HOME  |    TRAINING  |   FREE TUTORIALS   |   JOBS
Find out more about our new RSS feed.
FREE Tutorial
BEGINNING PERL PART 4 - WORKING WITH REGEXPS

CATEGORY
SEARCH OUR OTHER TUTORIALS

DESCRIPTION

Now that we've matched a string, what do we do with it? Well, sometimes it's just useful to know whether a string contains a given pattern or not. However, a lot of the time we're going to be doing search-and-replace operations on text. We'll explain how to do that here. We'll also cover some of the more advanced areas of dealing with regular expressions.
Click here to be kept informed of our new Tutorials.


This free tutorial is a sample from the book Beginning Perl.


Substitution

Now we know all about matching text, substitution is very easy. Why? Because all of the clever things are in the 'search' part, rather than the 'replace': all the character classes, quantifiers and so on only make sense when matching. You can't substitute, say, a word with any number of digits. So, all we need to do is take the 'old' text, Our match, and tell perl what we want to replace it with. This we do with the s/// operator.

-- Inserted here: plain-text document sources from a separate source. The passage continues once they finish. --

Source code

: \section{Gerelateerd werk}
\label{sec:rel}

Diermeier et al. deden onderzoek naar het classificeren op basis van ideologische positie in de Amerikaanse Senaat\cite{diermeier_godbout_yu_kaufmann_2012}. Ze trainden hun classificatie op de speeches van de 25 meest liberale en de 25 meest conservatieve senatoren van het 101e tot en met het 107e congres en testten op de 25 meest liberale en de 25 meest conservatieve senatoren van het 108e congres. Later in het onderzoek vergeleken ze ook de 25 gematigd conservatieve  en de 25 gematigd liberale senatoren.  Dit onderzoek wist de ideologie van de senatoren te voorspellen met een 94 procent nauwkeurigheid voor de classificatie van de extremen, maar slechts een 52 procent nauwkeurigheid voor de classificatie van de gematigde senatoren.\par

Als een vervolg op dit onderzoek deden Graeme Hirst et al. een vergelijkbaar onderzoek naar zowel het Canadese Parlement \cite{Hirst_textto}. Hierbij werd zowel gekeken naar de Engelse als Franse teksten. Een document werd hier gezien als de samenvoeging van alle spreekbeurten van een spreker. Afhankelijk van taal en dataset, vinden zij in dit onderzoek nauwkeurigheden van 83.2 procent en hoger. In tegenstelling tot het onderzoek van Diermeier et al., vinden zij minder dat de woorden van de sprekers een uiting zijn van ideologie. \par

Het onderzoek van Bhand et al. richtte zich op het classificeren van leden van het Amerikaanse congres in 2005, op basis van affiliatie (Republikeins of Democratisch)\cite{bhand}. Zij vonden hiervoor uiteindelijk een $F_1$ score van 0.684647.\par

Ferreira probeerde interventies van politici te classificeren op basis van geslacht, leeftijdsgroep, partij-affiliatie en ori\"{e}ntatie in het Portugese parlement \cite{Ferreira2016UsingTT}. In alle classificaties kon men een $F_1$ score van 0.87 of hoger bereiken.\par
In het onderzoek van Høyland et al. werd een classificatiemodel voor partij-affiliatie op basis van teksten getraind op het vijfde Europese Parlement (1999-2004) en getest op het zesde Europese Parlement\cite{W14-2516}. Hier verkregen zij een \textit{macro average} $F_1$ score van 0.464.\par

The s is for 'substitute' - between the first two slashes, we put our regular expression as before. Before the final slash, we put our text replacement. Just as with matching, we can use the =~ operator to apply it to a certain string. If this is not given, it applies to the default variable $_ :

#!/usr/bin/perl
# subst1.plx
use warnings;
use strict;
$_ = "Awake! Awake! Fear, Fire, Foes! Awake! Fire, Foes! Awake!";
# Tolkien, Lord of the Rings
s/Foes/Flee/;
print $_,"\n"; 

>perl subst1.plx
Awake! Awake! Fear, Fire, Flee! Awake! Fire, Foes! Awake!
>

Here we have substituted the first occurrence of 'Foes' with the word 'Flee'. Had we wanted to change every occurrence, we would have needed to use another modifier. Just as the /i modifier for matching case-insensitively, the /g modifier on a substitution acts globally:

#!/usr/bin/perl# subst1.plxuse warnings;use strict;
$_ = "Awake! Awake! Fear, Fire, Foes! Awake! Fire, 
Foes! Awake!";# Tolkien, Lord of the Rings 

s/Foes/Flee/g; 
print $_,"\n"; 

> perl subst1.plx
Awake! Awake! Fear, Fire, Flee! Awake! Fire, Flee! Awake!
>

Like the left-hand side of the substitution, the right-hand side also works like a double-quoted string and is thus subject to variable interpolation. One useful thing, though, is that we can use the backreference variables we collected during the match on the right hand side. So, for instance, to swap the first two words in a string, we would say something like this:

#!/usr/bin/perl
# subst2.plx
use warnings;
use strict;
$_ = "there are two major products that come out of Berkeley: 
LSD and UNIX";
# Jeremy Anderson
s/(\w+)\s+(\w+)/$2 $1/;
print $_, "?\n"; 

>perl subst2.plx 
are there two major products that come out of Berkeley: LSD and UNIX?
>

What would happen if we tried doing that globally? Well, let's do it and see:

#!/usr/bin/perl# subst2.plxuse warnings;use strict;
$_ = "there are two major products that come out of Berkeley: 
LSD and UNIX";# Jeremy Anderson 

s/(\w+)\s+(\w+)/$2 $1/g; 
print $_, "?\n"; 

>perl subst2.plx
are there major two that products out come Berkeley of: and LSD UNIX?
>

Here, every word in a pair is swapped with its neighbor. When processing a global match, perl always starts where the previous match left off.

Changing Delimiters

You may have noticed that // and s/// looks like q// and qq// . Well, just like q// and qq// , we can change the delimiters when matching and substituting to increase the readability of our regular expressions. The same rules apply: Any non-word character can be the delimiter, and paired delimiters such as <> , () , {}, and [] may be used - with two provisos.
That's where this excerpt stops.